Integration of the Anarchive into a Gallery

Part of the process of the Anarchive propells into a desire for sharing its form-taking in the frame of a gallery space. We are currently imagining what form the Anarchive will take in the context of an exhibition. This desire grew out of the Anarchive’s capacity for seeding forth a process in the making. Therefore, the work we propose to do in a gallery questions preconceived ideas of what gets included and excluded in the process of archives and documentation, and what other forms of knowledge could be generated. It is interested in a quality that redirects, escapes or reconfigures existing systems of value.

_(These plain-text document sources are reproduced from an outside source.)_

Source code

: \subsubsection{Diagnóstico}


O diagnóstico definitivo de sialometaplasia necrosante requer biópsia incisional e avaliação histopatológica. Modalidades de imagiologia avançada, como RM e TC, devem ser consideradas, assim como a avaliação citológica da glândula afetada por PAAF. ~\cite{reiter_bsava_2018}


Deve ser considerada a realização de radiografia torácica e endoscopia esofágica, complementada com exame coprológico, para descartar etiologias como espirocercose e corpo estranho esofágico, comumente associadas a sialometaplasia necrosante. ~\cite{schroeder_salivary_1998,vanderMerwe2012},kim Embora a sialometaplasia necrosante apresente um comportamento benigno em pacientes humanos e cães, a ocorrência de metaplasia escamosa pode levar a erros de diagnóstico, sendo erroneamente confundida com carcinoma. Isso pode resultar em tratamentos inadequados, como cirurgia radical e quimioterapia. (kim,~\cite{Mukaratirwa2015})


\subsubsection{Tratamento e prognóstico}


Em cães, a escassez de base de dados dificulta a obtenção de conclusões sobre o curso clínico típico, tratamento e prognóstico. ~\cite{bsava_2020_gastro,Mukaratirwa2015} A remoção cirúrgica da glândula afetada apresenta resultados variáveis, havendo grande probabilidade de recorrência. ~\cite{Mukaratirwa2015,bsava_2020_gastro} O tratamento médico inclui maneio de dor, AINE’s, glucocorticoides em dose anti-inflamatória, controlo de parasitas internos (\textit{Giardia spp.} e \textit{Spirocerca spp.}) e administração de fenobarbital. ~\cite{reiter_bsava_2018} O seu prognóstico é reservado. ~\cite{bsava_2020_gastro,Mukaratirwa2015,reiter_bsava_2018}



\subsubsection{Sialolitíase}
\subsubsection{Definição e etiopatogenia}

The goal in this respect is to create techniques to bring into appearance what is habitually left out on the sidelines, those moments of practice which do not register as having the consistency of their final product. While holding the necessity of form-taking, our hope is to give texture to what is seeded in the unlikely intervals of eventful process. We envision this as a live encounter.

Some of the techniques that we have developed are: intuitive tending, creating affinities to field for possibilities of fact, taking its forces for a walk, sitting with it, learning to move with what is already moving, subtracting with environmental attentiveness rather than individual selection, and practicing encounters that move from passive viewing toward a productive doing.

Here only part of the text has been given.